Sep28 '18

with Amritanshu Agrawal, NC State

In recent years, hyperparameter optimization has shown to be highly promising. The field has shown to achieve better optimal solutions in various Software Engineering (SE) tasks but with an expense of heavy runtime. Two newly introduced frameworks, namely LDADE and SMOTUNED which uses DE (a simpler optimizer), achieve near optimal solutions with lesser expense in runtime (only in 100s rather than 1,000s, or 10,000s of evaluations). Further, another simpler method, FFT (Fast and Frugal Trees) achieved similar performances as SMOTUNED and LDADE but in only about 16 evaluations. Can we say that the results space of learning effectively contains just a few smaller regions of exploration? These smaller result spaces could be explored in fewer samples just as well, or better than more complex methods.
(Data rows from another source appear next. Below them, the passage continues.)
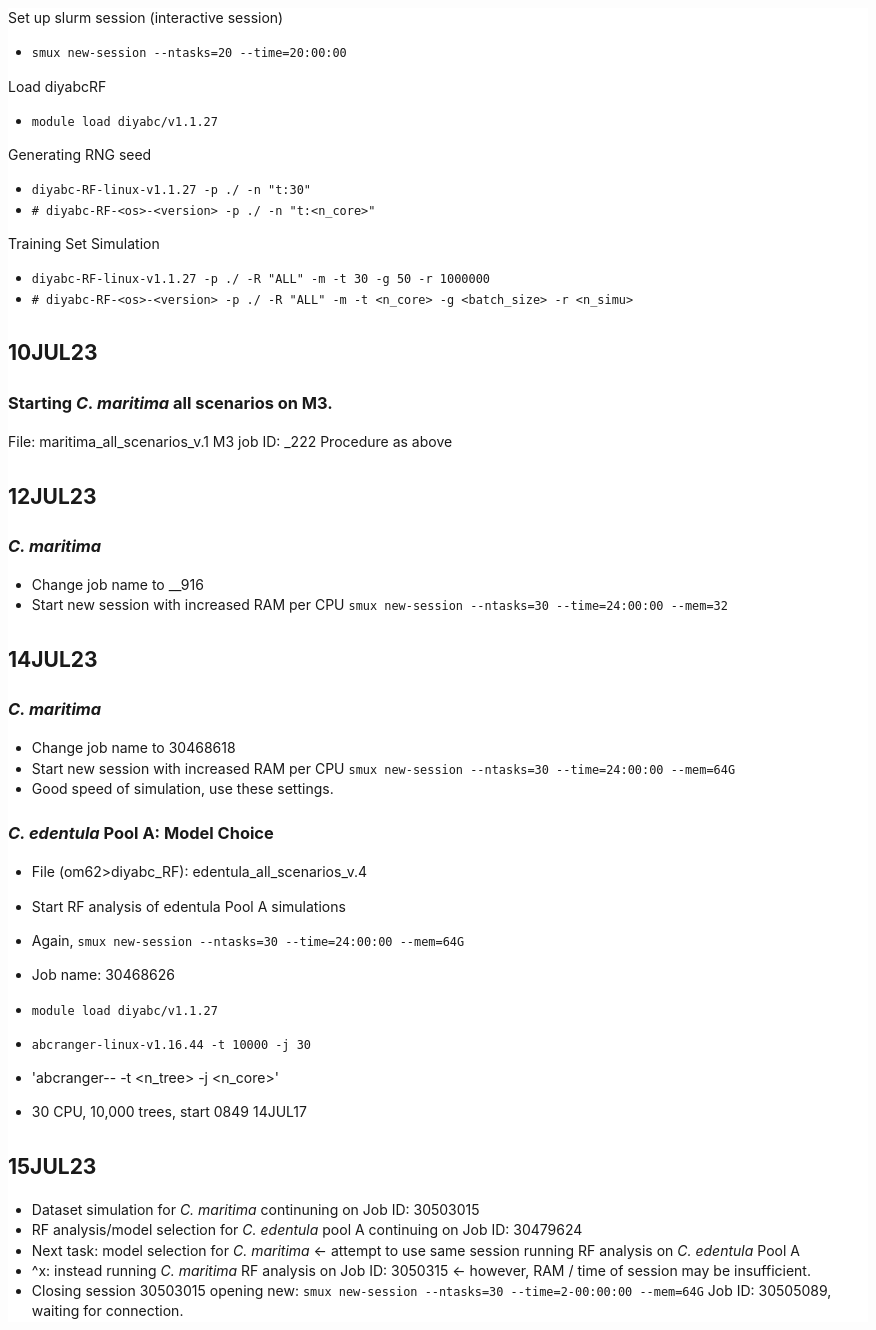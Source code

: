 Set up slurm session (interactive session)
- `smux new-session --ntasks=20 --time=20:00:00`

Load diyabcRF
- `module load diyabc/v1.1.27`

Generating RNG seed
- `diyabc-RF-linux-v1.1.27 -p ./ -n "t:30"`
- `# diyabc-RF-<os>-<version> -p ./ -n "t:<n_core>"`

Training Set Simulation
- `diyabc-RF-linux-v1.1.27 -p ./ -R "ALL" -m -t 30 -g 50 -r 1000000`
- `# diyabc-RF-<os>-<version> -p ./ -R "ALL" -m -t <n_core> -g <batch_size> -r <n_simu>`


## 10JUL23

### Starting *C. maritima* all scenarios on M3.
File: maritima_all_scenarios_v.1
M3 job ID: _222
Procedure as above

## 12JUL23

### *C. maritima*
- Change job name to __916
- Start new session with increased RAM per CPU ```smux new-session --ntasks=30 --time=24:00:00 --mem=32```


## 14JUL23
### *C. maritima*
- Change job name to 30468618
- Start new session with increased RAM per CPU ```smux new-session --ntasks=30 --time=24:00:00 --mem=64G```
- Good speed of simulation, use these settings.

### *C. edentula* Pool A: Model Choice
- File (om62>diyabc_RF): edentula_all_scenarios_v.4
- Start RF analysis of edentula Pool A simulations
- Again, ```smux new-session --ntasks=30 --time=24:00:00 --mem=64G```
- Job name: 30468626
  
- `module load diyabc/v1.1.27`
- `abcranger-linux-v1.16.44 -t 10000 -j 30`
- 'abcranger-<os>-<version> -t <n_tree> -j <n_core>'
- 30 CPU, 10,000 trees, start 0849 14JUL17

## 15JUL23
- Dataset simulation for *C. maritima* continuning on Job ID: 30503015
- RF analysis/model selection for *C. edentula* pool A continuing on Job ID: 30479624
- Next task: model selection for *C. maritima* <- attempt to use same session running RF analysis on *C. edentula* Pool A
- ^x: instead running *C. maritima* RF analysis on Job ID: 3050315 <- however, RAM / time of session may be insufficient.
- Closing session 30503015 opening new: `smux new-session --ntasks=30 --time=2-00:00:00 --mem=64G` Job ID: 30505089, waiting for connection.
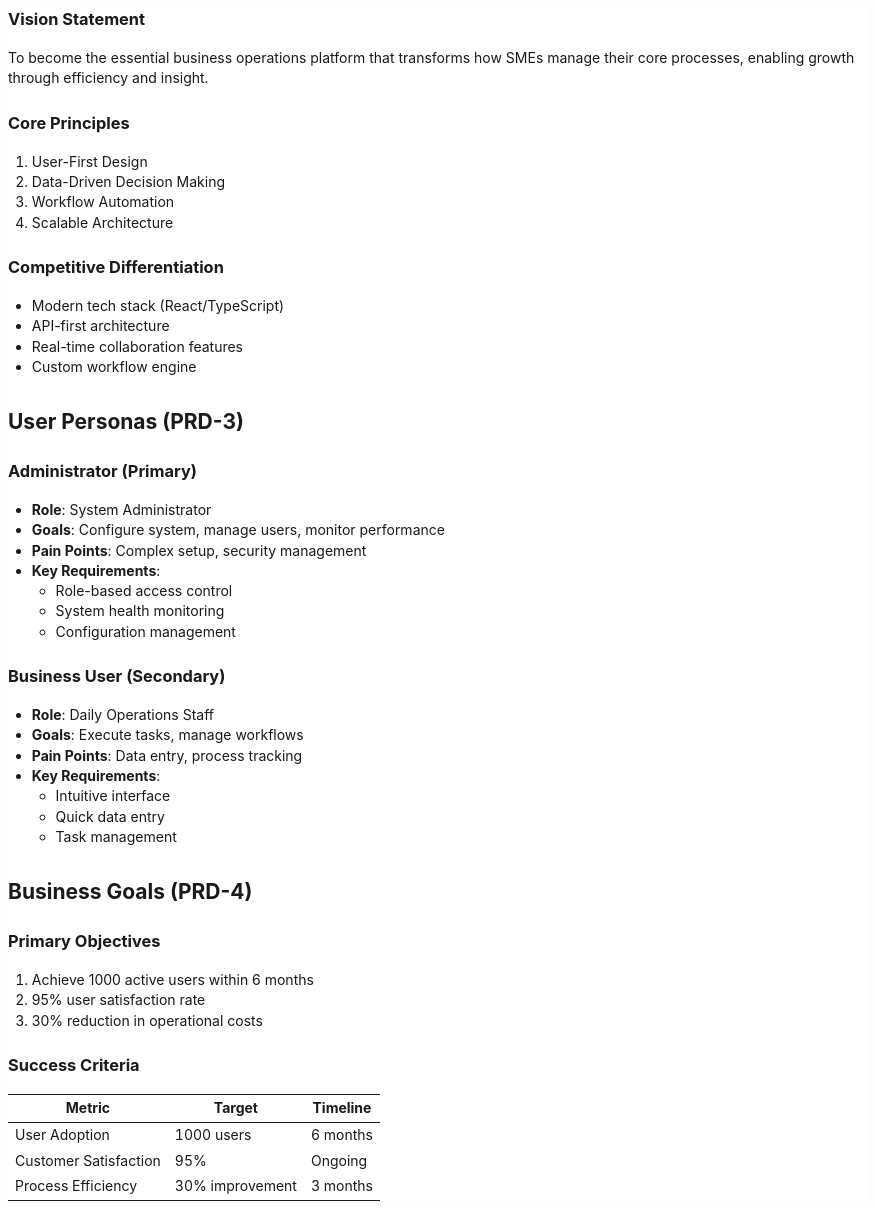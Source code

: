### Vision Statement
To become the essential business operations platform that transforms how SMEs manage their core processes, enabling growth through efficiency and insight.

### Core Principles
1. User-First Design
2. Data-Driven Decision Making
3. Workflow Automation
4. Scalable Architecture

### Competitive Differentiation
- Modern tech stack (React/TypeScript)
- API-first architecture
- Real-time collaboration features
- Custom workflow engine

## User Personas (PRD-3)

### Administrator (Primary)
- **Role**: System Administrator
- **Goals**: Configure system, manage users, monitor performance
- **Pain Points**: Complex setup, security management
- **Key Requirements**: 
  - Role-based access control
  - System health monitoring
  - Configuration management

### Business User (Secondary)
- **Role**: Daily Operations Staff
- **Goals**: Execute tasks, manage workflows
- **Pain Points**: Data entry, process tracking
- **Key Requirements**:
  - Intuitive interface
  - Quick data entry
  - Task management

## Business Goals (PRD-4)

### Primary Objectives
1. Achieve 1000 active users within 6 months
2. 95% user satisfaction rate
3. 30% reduction in operational costs

### Success Criteria
| Metric | Target | Timeline |
|--------|---------|----------|
| User Adoption | 1000 users | 6 months |
| Customer Satisfaction | 95% | Ongoing |
| Process Efficiency | 30% improvement | 3 months |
This pattern follows Deb’s principle of “ϵ-dominance” which states that if there exists some ϵ value below which it is useless or impossible to distinguish results, then it is superfluous to explore anything less than ϵ. This work explores the existence of ϵ-Dominance in SE tasks specifically in defect prediction. We assess about 85,000 different possible choices of preprocessors combined with learners. With a simple tabu “looking” search, achieves plateau in performances in less than 20 of those choices. These results explain why some of the previous work were able to achieve optimal performances with lesser and lesser evaluations. In future, it is worth exploring the existence of “ϵ-dominance” in text mining, effort estimation and many more.